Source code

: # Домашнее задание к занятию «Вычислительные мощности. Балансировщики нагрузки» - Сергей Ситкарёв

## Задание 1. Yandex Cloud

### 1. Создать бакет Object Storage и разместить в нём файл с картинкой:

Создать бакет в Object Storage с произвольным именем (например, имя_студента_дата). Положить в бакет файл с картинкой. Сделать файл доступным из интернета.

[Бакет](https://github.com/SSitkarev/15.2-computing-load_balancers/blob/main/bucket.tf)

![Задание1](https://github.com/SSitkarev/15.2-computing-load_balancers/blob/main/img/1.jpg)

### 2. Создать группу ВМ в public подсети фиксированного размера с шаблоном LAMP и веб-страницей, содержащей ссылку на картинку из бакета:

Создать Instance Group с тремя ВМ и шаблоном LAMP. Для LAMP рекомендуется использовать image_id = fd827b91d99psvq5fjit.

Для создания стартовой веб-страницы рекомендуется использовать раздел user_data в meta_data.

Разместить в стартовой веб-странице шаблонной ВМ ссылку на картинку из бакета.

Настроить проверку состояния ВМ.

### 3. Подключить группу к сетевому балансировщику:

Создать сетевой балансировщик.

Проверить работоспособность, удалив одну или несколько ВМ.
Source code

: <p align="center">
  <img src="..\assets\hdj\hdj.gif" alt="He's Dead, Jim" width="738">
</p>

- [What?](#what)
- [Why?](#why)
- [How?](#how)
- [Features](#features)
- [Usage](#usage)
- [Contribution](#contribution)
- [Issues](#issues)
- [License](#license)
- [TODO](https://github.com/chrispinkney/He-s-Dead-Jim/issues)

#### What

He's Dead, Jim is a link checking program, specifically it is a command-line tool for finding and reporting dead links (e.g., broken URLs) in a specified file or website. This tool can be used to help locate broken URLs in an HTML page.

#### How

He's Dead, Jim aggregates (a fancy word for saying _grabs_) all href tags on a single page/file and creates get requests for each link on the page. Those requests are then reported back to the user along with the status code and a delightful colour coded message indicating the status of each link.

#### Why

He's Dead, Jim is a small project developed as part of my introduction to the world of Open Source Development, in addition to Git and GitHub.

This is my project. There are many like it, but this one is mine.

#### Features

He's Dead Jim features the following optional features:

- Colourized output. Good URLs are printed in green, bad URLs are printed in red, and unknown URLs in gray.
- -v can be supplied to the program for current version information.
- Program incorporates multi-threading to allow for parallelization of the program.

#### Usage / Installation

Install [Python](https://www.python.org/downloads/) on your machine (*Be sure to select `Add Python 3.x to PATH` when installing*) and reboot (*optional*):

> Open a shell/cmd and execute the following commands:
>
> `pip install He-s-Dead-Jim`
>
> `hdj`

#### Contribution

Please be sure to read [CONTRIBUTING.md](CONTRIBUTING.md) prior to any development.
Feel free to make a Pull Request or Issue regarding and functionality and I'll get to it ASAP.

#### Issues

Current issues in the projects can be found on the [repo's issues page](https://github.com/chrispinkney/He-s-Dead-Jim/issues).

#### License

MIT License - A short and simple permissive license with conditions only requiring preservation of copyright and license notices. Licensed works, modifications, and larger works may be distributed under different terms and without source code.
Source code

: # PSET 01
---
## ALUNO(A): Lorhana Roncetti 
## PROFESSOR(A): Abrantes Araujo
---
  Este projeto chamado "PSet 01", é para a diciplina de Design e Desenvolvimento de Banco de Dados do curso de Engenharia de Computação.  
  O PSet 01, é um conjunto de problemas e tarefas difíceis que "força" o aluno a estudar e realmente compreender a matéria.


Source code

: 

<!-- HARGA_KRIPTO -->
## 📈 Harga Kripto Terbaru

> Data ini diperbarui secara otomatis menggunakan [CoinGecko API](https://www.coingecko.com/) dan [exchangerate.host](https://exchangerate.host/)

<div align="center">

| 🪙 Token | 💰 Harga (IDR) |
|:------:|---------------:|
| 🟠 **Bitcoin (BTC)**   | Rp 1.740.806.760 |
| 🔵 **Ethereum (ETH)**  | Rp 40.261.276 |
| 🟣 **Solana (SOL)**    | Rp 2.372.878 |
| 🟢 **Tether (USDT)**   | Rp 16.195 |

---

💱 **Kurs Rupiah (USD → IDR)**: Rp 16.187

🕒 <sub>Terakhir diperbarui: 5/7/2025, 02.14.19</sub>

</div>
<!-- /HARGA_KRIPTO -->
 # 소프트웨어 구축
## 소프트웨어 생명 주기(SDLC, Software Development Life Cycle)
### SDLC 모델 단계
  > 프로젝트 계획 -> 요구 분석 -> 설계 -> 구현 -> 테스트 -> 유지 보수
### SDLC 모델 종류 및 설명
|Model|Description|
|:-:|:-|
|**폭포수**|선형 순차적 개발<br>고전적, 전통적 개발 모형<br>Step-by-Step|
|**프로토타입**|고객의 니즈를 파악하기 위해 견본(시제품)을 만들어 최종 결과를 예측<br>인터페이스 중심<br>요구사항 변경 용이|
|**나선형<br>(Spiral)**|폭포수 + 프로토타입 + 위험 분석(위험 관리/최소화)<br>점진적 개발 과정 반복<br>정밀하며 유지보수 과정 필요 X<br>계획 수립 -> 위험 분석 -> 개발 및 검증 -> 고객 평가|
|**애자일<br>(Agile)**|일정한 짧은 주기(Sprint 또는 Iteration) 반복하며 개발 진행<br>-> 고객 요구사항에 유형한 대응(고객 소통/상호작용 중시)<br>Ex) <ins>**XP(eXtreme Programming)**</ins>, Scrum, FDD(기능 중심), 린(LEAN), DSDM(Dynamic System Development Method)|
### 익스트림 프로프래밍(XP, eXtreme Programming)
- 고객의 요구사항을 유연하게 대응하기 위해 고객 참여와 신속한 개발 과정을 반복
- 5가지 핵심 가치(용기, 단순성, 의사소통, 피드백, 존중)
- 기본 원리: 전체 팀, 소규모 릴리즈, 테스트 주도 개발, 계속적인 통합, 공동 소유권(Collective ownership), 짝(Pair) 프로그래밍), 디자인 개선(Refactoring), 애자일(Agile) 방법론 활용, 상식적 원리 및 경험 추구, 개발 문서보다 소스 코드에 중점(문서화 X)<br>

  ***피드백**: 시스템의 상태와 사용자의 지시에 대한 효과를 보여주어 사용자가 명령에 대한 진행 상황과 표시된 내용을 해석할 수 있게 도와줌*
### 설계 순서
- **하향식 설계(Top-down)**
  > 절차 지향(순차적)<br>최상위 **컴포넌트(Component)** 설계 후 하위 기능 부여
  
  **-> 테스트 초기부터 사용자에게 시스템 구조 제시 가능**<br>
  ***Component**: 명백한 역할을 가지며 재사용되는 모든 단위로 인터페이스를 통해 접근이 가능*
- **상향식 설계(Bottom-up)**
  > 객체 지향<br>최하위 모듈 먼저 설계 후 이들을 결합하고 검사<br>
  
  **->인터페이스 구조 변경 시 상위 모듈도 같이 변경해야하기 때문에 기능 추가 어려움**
******
Output the whole of the material above, exactly.

Source code

: # Домашнее задание к занятию «Вычислительные мощности. Балансировщики нагрузки» - Сергей Ситкарёв

## Задание 1. Yandex Cloud

### 1. Создать бакет Object Storage и разместить в нём файл с картинкой:

Создать бакет в Object Storage с произвольным именем (например, имя_студента_дата). Положить в бакет файл с картинкой. Сделать файл доступным из интернета.

[Бакет](https://github.com/SSitkarev/15.2-computing-load_balancers/blob/main/bucket.tf)

![Задание1](https://github.com/SSitkarev/15.2-computing-load_balancers/blob/main/img/1.jpg)

### 2. Создать группу ВМ в public подсети фиксированного размера с шаблоном LAMP и веб-страницей, содержащей ссылку на картинку из бакета:

Создать Instance Group с тремя ВМ и шаблоном LAMP. Для LAMP рекомендуется использовать image_id = fd827b91d99psvq5fjit.

Для создания стартовой веб-страницы рекомендуется использовать раздел user_data в meta_data.

Разместить в стартовой веб-странице шаблонной ВМ ссылку на картинку из бакета.

Настроить проверку состояния ВМ.

### 3. Подключить группу к сетевому балансировщику:

Создать сетевой балансировщик.

Проверить работоспособность, удалив одну или несколько ВМ.
Source code

: <p align="center">
  <img src="..\assets\hdj\hdj.gif" alt="He's Dead, Jim" width="738">
</p>

- [What?](#what)
- [Why?](#why)
- [How?](#how)
- [Features](#features)
- [Usage](#usage)
- [Contribution](#contribution)
- [Issues](#issues)
- [License](#license)
- [TODO](https://github.com/chrispinkney/He-s-Dead-Jim/issues)

#### What

He's Dead, Jim is a link checking program, specifically it is a command-line tool for finding and reporting dead links (e.g., broken URLs) in a specified file or website. This tool can be used to help locate broken URLs in an HTML page.

#### How

He's Dead, Jim aggregates (a fancy word for saying _grabs_) all href tags on a single page/file and creates get requests for each link on the page. Those requests are then reported back to the user along with the status code and a delightful colour coded message indicating the status of each link.

#### Why

He's Dead, Jim is a small project developed as part of my introduction to the world of Open Source Development, in addition to Git and GitHub.

This is my project. There are many like it, but this one is mine.

#### Features

He's Dead Jim features the following optional features:

- Colourized output. Good URLs are printed in green, bad URLs are printed in red, and unknown URLs in gray.
- -v can be supplied to the program for current version information.
- Program incorporates multi-threading to allow for parallelization of the program.

#### Usage / Installation

Install [Python](https://www.python.org/downloads/) on your machine (*Be sure to select `Add Python 3.x to PATH` when installing*) and reboot (*optional*):

> Open a shell/cmd and execute the following commands:
>
> `pip install He-s-Dead-Jim`
>
> `hdj`

#### Contribution

Please be sure to read [CONTRIBUTING.md](CONTRIBUTING.md) prior to any development.
Feel free to make a Pull Request or Issue regarding and functionality and I'll get to it ASAP.

#### Issues

Current issues in the projects can be found on the [repo's issues page](https://github.com/chrispinkney/He-s-Dead-Jim/issues).

#### License

MIT License - A short and simple permissive license with conditions only requiring preservation of copyright and license notices. Licensed works, modifications, and larger works may be distributed under different terms and without source code.
Source code

: # PSET 01
---
## ALUNO(A): Lorhana Roncetti 
## PROFESSOR(A): Abrantes Araujo
---
  Este projeto chamado "PSet 01", é para a diciplina de Design e Desenvolvimento de Banco de Dados do curso de Engenharia de Computação.  
  O PSet 01, é um conjunto de problemas e tarefas difíceis que "força" o aluno a estudar e realmente compreender a matéria.


Source code

: 

<!-- HARGA_KRIPTO -->
## 📈 Harga Kripto Terbaru

> Data ini diperbarui secara otomatis menggunakan [CoinGecko API](https://www.coingecko.com/) dan [exchangerate.host](https://exchangerate.host/)

<div align="center">

| 🪙 Token | 💰 Harga (IDR) |
|:------:|---------------:|
| 🟠 **Bitcoin (BTC)**   | Rp 1.740.806.760 |
| 🔵 **Ethereum (ETH)**  | Rp 40.261.276 |
| 🟣 **Solana (SOL)**    | Rp 2.372.878 |
| 🟢 **Tether (USDT)**   | Rp 16.195 |

---

💱 **Kurs Rupiah (USD → IDR)**: Rp 16.187

🕒 <sub>Terakhir diperbarui: 5/7/2025, 02.14.19</sub>

</div>
<!-- /HARGA_KRIPTO -->
 # 소프트웨어 구축
## 소프트웨어 생명 주기(SDLC, Software Development Life Cycle)
### SDLC 모델 단계
  > 프로젝트 계획 -> 요구 분석 -> 설계 -> 구현 -> 테스트 -> 유지 보수
### SDLC 모델 종류 및 설명
|Model|Description|
|:-:|:-|
|**폭포수**|선형 순차적 개발<br>고전적, 전통적 개발 모형<br>Step-by-Step|
|**프로토타입**|고객의 니즈를 파악하기 위해 견본(시제품)을 만들어 최종 결과를 예측<br>인터페이스 중심<br>요구사항 변경 용이|
|**나선형<br>(Spiral)**|폭포수 + 프로토타입 + 위험 분석(위험 관리/최소화)<br>점진적 개발 과정 반복<br>정밀하며 유지보수 과정 필요 X<br>계획 수립 -> 위험 분석 -> 개발 및 검증 -> 고객 평가|
|**애자일<br>(Agile)**|일정한 짧은 주기(Sprint 또는 Iteration) 반복하며 개발 진행<br>-> 고객 요구사항에 유형한 대응(고객 소통/상호작용 중시)<br>Ex) <ins>**XP(eXtreme Programming)**</ins>, Scrum, FDD(기능 중심), 린(LEAN), DSDM(Dynamic System Development Method)|
### 익스트림 프로프래밍(XP, eXtreme Programming)
- 고객의 요구사항을 유연하게 대응하기 위해 고객 참여와 신속한 개발 과정을 반복
- 5가지 핵심 가치(용기, 단순성, 의사소통, 피드백, 존중)
- 기본 원리: 전체 팀, 소규모 릴리즈, 테스트 주도 개발, 계속적인 통합, 공동 소유권(Collective ownership), 짝(Pair) 프로그래밍), 디자인 개선(Refactoring), 애자일(Agile) 방법론 활용, 상식적 원리 및 경험 추구, 개발 문서보다 소스 코드에 중점(문서화 X)<br>

  ***피드백**: 시스템의 상태와 사용자의 지시에 대한 효과를 보여주어 사용자가 명령에 대한 진행 상황과 표시된 내용을 해석할 수 있게 도와줌*
### 설계 순서
- **하향식 설계(Top-down)**
  > 절차 지향(순차적)<br>최상위 **컴포넌트(Component)** 설계 후 하위 기능 부여
  
  **-> 테스트 초기부터 사용자에게 시스템 구조 제시 가능**<br>
  ***Component**: 명백한 역할을 가지며 재사용되는 모든 단위로 인터페이스를 통해 접근이 가능*
- **상향식 설계(Bottom-up)**
  > 객체 지향<br>최하위 모듈 먼저 설계 후 이들을 결합하고 검사<br>
  
  **->인터페이스 구조 변경 시 상위 모듈도 같이 변경해야하기 때문에 기능 추가 어려움**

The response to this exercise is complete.